Is increasing awareness such a good thing? This was a question I had many years ago during my yoga therapy and mindfulness training programs while learning to heighten awareness to the present moment as mindfulness training instructs. At first, I was astonished at how many things in the present moment I had been missing out on. This newfound awareness was enlivening. I then recall starting to feel not so alive and rather, quite agitated and at times overwhelmed. I noticed, along with the new things that brought delight, came the awareness of all the things I had so conveniently hid from my awareness. All the truths that I did not want to face were now right in my face! Now what? Now what happens once we start to become aware of all the stuff we were trying so hard to hide from? How do we begin to face them?
In chapter three of my book, Befriending Your Body, I discuss the sense of power and freedom that comes along with embracing and facing the truth. But, the real truth is, before that sense of power and independence develops, we have to go through a period of struggle and wrestling with denial and non-acceptance and often regret. After all, it is very hard to face feelings and thoughts and behaviors that we would rather not face, and/or that we wish we had never done.
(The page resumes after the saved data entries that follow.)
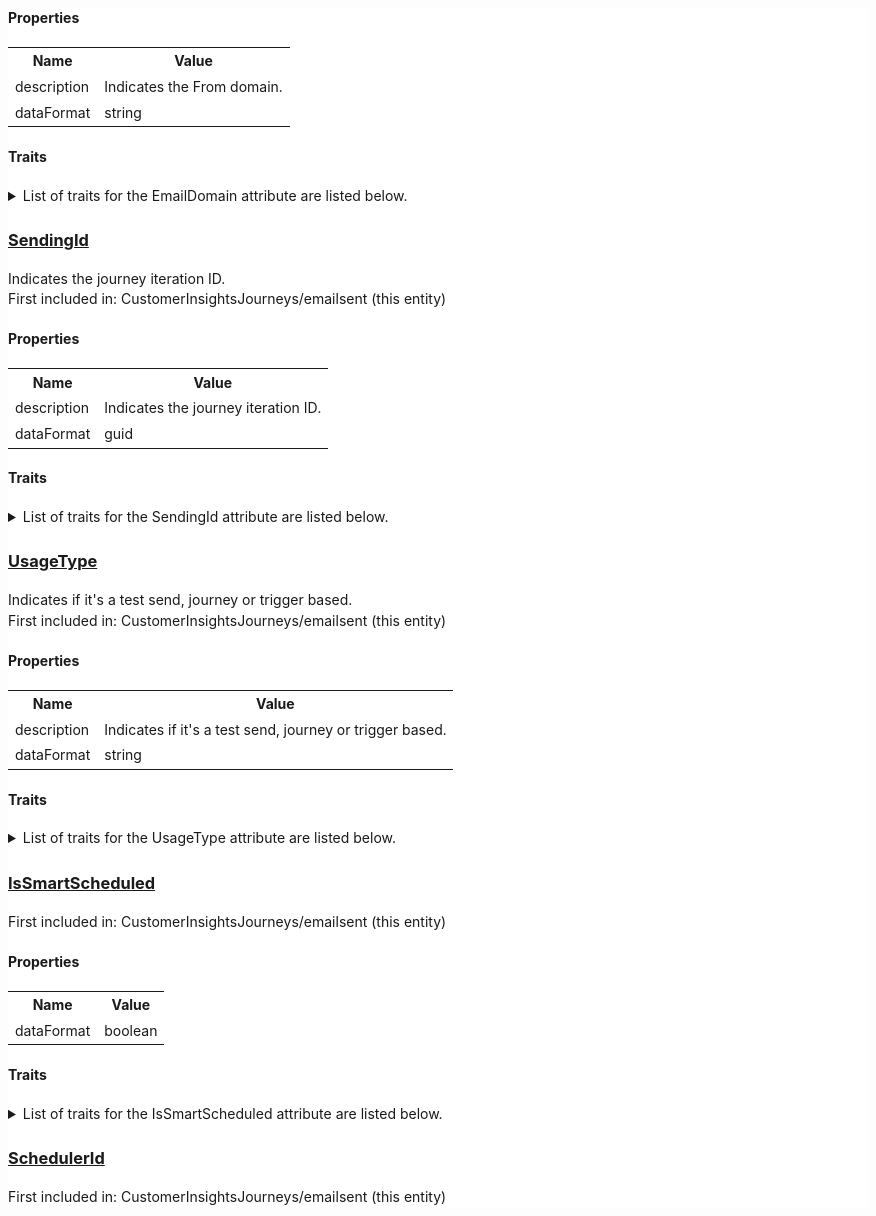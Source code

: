 #### Properties

<table><tr><th>Name</th><th>Value</th></tr><tr><td>description</td><td>Indicates the From domain.</td></tr><tr><td>dataFormat</td><td>string</td></tr></table>

#### Traits

<details><summary>List of traits for the EmailDomain attribute are listed below.</summary></details>

### <a href=#SendingId name="SendingId">SendingId</a>

Indicates the journey iteration ID.  
First included in: CustomerInsightsJourneys/emailsent (this entity)  

#### Properties

<table><tr><th>Name</th><th>Value</th></tr><tr><td>description</td><td>Indicates the journey iteration ID.</td></tr><tr><td>dataFormat</td><td>guid</td></tr></table>

#### Traits

<details><summary>List of traits for the SendingId attribute are listed below.</summary></details>

### <a href=#UsageType name="UsageType">UsageType</a>

Indicates if it's a test send, journey or trigger based.  
First included in: CustomerInsightsJourneys/emailsent (this entity)  

#### Properties

<table><tr><th>Name</th><th>Value</th></tr><tr><td>description</td><td>Indicates if it's a test send, journey or trigger based.</td></tr><tr><td>dataFormat</td><td>string</td></tr></table>

#### Traits

<details><summary>List of traits for the UsageType attribute are listed below.</summary></details>

### <a href=#IsSmartScheduled name="IsSmartScheduled">IsSmartScheduled</a>

First included in: CustomerInsightsJourneys/emailsent (this entity)  

#### Properties

<table><tr><th>Name</th><th>Value</th></tr><tr><td>dataFormat</td><td>boolean</td></tr></table>

#### Traits

<details><summary>List of traits for the IsSmartScheduled attribute are listed below.</summary></details>

### <a href=#SchedulerId name="SchedulerId">SchedulerId</a>

First included in: CustomerInsightsJourneys/emailsent (this entity)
Things we would rather keep hidden. The more we awaken to the truth, the more all truths are seen, both the pleasant and really unpleasant ones.
This happens in eating disorder recovery, or any recovery of something hard. Many of my clients start to face the first level of truth, such as, something is wrong, and start to make some changes based on that. Then comes the next level. The level that says, “okay, I got this now and leave me alone!” I hear statements such as, “I don’t want to talk about this all the time,” “I want to focus on other things,” “how much longer do I have to do this?” Basically, this next layer of truth says, I know just enough to get by do I have to know more? I get it and yes, you do, as for you to embrace your internal power, independence, and true freedom, you must continue to face the tough stuff to the next level. The difference is in the how!
The only way to take it to the next level is to face it with kindness and compassion. Close your eyes and take a few release breaths. Place one hand on your heart, feel the warmth it radiates there. Hold the intention to be truthful and kind. Open your eyes. These are 2 out of 5 of the reflective questions I offer in chapter three to begin to face the truth with self-compassion. It is called: Facing Hurts and Regrets:
1) What am I most regretful about right now?
2) If I could change one thing, what would that be?
Start with facing your current truths with kindness.